LISTED RECORDS Block Start

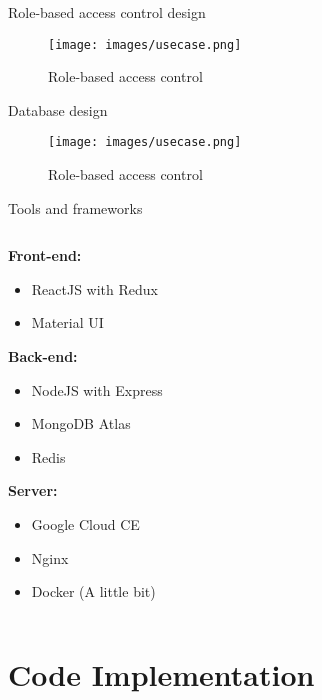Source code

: \documentclass{beamer}
\begin{document}
\begin{frame}{Role-based access control design}
\begin{figure}[htp]
    \centering
    \texttt{[image: images/usecase.png]}
    \caption{Role-based access control}
    \label{fig:sysarch}
\end{figure}
\end{frame}

\begin{frame}{Database design}
\begin{figure}[htp]
    \centering
    \texttt{[image: images/usecase.png]}
    \caption{Role-based access control}
    \label{fig:sysarch}
\end{figure}
\end{frame}

\begin{frame}{Tools and frameworks}
    \begin{columns}
    \linespread{1.0}
    \begin{column}{5cm}
        \textbf{Front-end:}
        \begin{itemize}
            \item ReactJS with Redux
            \item Material UI
        \end{itemize}
        \textbf{Back-end: }
        \begin{itemize}
            \item NodeJS with Express
            \item MongoDB Atlas
            \item Redis
        \end{itemize}
        \textbf{Server: }
        \begin{itemize}
            \item Google Cloud CE
            \item Nginx
            \item Docker (A little bit)
        \end{itemize}
    \end{column}
    \begin{column}{5cm}

    \end{column}
    \end{columns}
\end{frame}

\section{Code Implementation}
	
\end{document}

LISTED RECORDS Block End

▶ **AIM OF THE TASK**
Give the number of lines above in which the word "textbf" appears, and nothing more.

▶ **RESULT OF THE EXERCISE**
3